On October 6, Conner is set to appear in federal court to face mail-fraud charges relating to ST Construction, a business she owned with former husband Seth. Prosecutors allege that Conner, who pleaded not guilty, engaged in a fraudulent scheme to obtain certification as a disadvantaged business back in 2000, in order to score government road-construction contracts set aside for minorities and women. The alleged scam pales in comparison, however, to some of the astounding business behavior to which Conner freely admits. The 41-year-old entrepreneur is notorious in the Bluegrass State for filing a September 2002 lawsuit against Kentucky's Democratic Governor Paul Patton. In subsequent media appearances, she claimed that Patton tipped her off to annual inspections of another business she owned, a nursing home, in exchange for her participation in marathon lovemaking sessions and the occasional ménage â trois.
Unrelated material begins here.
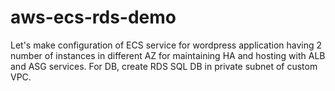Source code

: # aws-ecs-rds-demo
Let's make configuration of ECS service for wordpress application having 2 number of instances in different AZ for maintaining HA and hosting with ALB and ASG services. For DB, create RDS SQL DB in private subnet of custom VPC.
When the affair ended, Conner claims that the governor--by then, a candidate for the U.S. Senate said to have presidential aspirations--dispatched health care inspectors to her facility (which he denies). As a result of numerous citations, the Centers for Medicare and Medicaid Services terminated the 116-bed nursing home's provider agreement.
"You may make a lot of money in the short term that way, but you'll lose in the long haul."
Sure, this soft-core tale is an extreme example of entrepreneurial shamelessness gone awry. But University of Nebraska business professor Marc Schniederjans, who recently completed a long-term research project on small-company ethics, argues that business owners are sometimes drawn into cheating the system because they have so much less visibility than big companies. Entrepreneurs who bend the rules may think they can get away with it because they tend to fly under the radar of regulators and the mainstream media. "I bet you if Conner had a $100 million corporation, she would have thought twice about what she was doing," Schniederjans adds.
Charlie Mattingly, president and CEO of the Better Business Bureau of Louisville, Southern Indiana, and Western Kentucky, says that most businesses he has encountered operate ethically. But when an entrepreneur is exposed for engaging in shenanigans, he or she often pays a heavy price. "I always tell business owners, 'You may make a lot of money in the short term that way, but you'll lose in the long haul," says Mattingly. Conner's nursing home filed for bankruptcy and was recently sold for $2.3 million. If convicted of the federal mail-fraud charges, she could serve time in prison. Legally, she could start a new company one day. Restoring her reputation in the business community may not be so easy.